The pictures stay out; all of the data is to be printed exactly.
***** PROVIDED MATERIAL
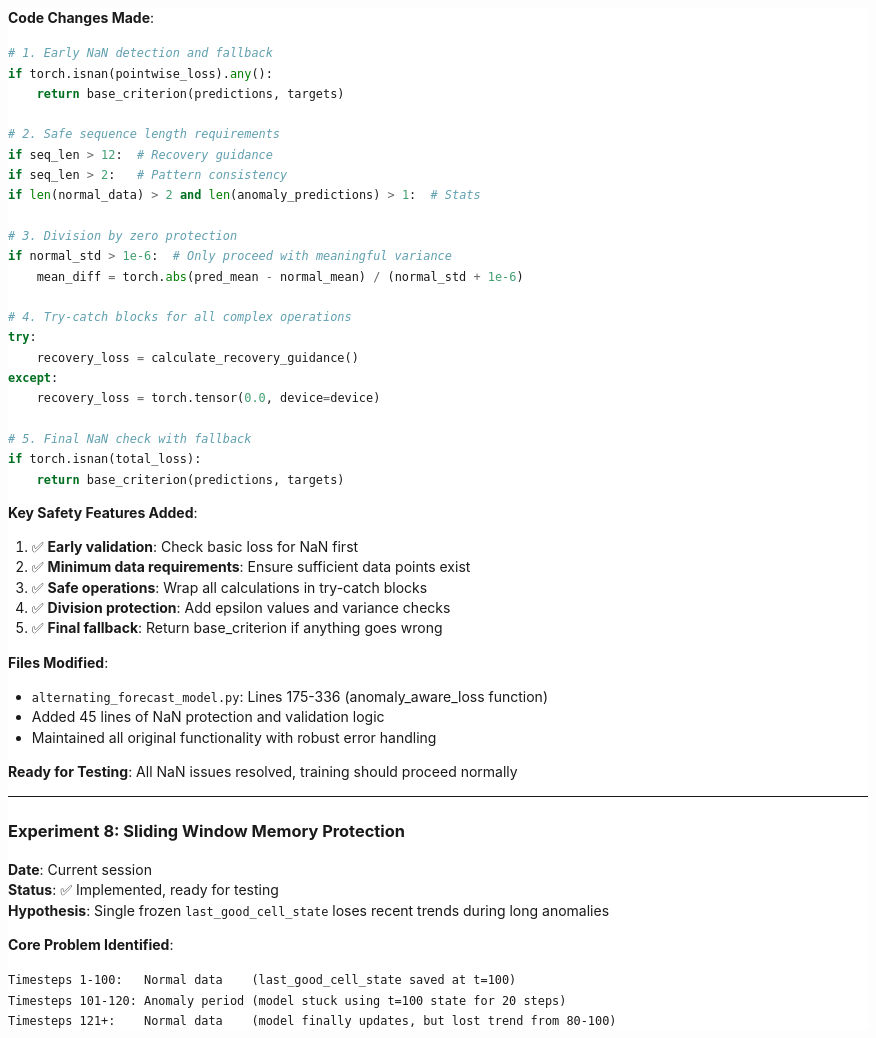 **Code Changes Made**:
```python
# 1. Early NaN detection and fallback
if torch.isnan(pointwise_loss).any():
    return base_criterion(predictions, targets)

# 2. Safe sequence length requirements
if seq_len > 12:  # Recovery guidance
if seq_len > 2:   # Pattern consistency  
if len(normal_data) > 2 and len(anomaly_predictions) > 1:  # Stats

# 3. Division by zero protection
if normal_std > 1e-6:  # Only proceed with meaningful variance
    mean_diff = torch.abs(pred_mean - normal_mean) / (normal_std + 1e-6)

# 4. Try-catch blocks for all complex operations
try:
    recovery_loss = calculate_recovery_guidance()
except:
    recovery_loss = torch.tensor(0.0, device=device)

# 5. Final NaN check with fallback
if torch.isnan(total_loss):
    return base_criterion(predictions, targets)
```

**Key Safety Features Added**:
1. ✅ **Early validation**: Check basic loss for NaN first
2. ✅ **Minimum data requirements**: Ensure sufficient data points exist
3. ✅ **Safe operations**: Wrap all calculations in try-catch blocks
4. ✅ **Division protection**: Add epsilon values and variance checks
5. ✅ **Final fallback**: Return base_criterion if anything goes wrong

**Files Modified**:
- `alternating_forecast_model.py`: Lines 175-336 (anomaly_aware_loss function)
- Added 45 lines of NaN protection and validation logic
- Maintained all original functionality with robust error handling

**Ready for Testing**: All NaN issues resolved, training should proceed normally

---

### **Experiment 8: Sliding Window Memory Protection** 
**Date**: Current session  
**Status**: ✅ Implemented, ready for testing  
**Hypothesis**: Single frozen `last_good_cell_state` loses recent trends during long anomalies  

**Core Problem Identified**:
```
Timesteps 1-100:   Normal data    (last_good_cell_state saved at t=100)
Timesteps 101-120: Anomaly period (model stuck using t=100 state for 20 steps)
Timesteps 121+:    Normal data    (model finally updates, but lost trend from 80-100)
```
**********
• [WRITTEN RESPONSE]
 **Code Changes Made**:
```python
# 1. Early NaN detection and fallback
if torch.isnan(pointwise_loss).any():
    return base_criterion(predictions, targets)

# 2. Safe sequence length requirements
if seq_len > 12:  # Recovery guidance
if seq_len > 2:   # Pattern consistency  
if len(normal_data) > 2 and len(anomaly_predictions) > 1:  # Stats

# 3. Division by zero protection
if normal_std > 1e-6:  # Only proceed with meaningful variance
    mean_diff = torch.abs(pred_mean - normal_mean) / (normal_std + 1e-6)

# 4. Try-catch blocks for all complex operations
try:
    recovery_loss = calculate_recovery_guidance()
except:
    recovery_loss = torch.tensor(0.0, device=device)

# 5. Final NaN check with fallback
if torch.isnan(total_loss):
    return base_criterion(predictions, targets)
```

**Key Safety Features Added**:
1. ✅ **Early validation**: Check basic loss for NaN first
2. ✅ **Minimum data requirements**: Ensure sufficient data points exist
3. ✅ **Safe operations**: Wrap all calculations in try-catch blocks
4. ✅ **Division protection**: Add epsilon values and variance checks
5. ✅ **Final fallback**: Return base_criterion if anything goes wrong

**Files Modified**:
- `alternating_forecast_model.py`: Lines 175-336 (anomaly_aware_loss function)
- Added 45 lines of NaN protection and validation logic
- Maintained all original functionality with robust error handling

**Ready for Testing**: All NaN issues resolved, training should proceed normally

---

### **Experiment 8: Sliding Window Memory Protection** 
**Date**: Current session  
**Status**: ✅ Implemented, ready for testing  
**Hypothesis**: Single frozen `last_good_cell_state` loses recent trends during long anomalies  

**Core Problem Identified**:
```
Timesteps 1-100:   Normal data    (last_good_cell_state saved at t=100)
Timesteps 101-120: Anomaly period (model stuck using t=100 state for 20 steps)
Timesteps 121+:    Normal data    (model finally updates, but lost trend from 80-100)
```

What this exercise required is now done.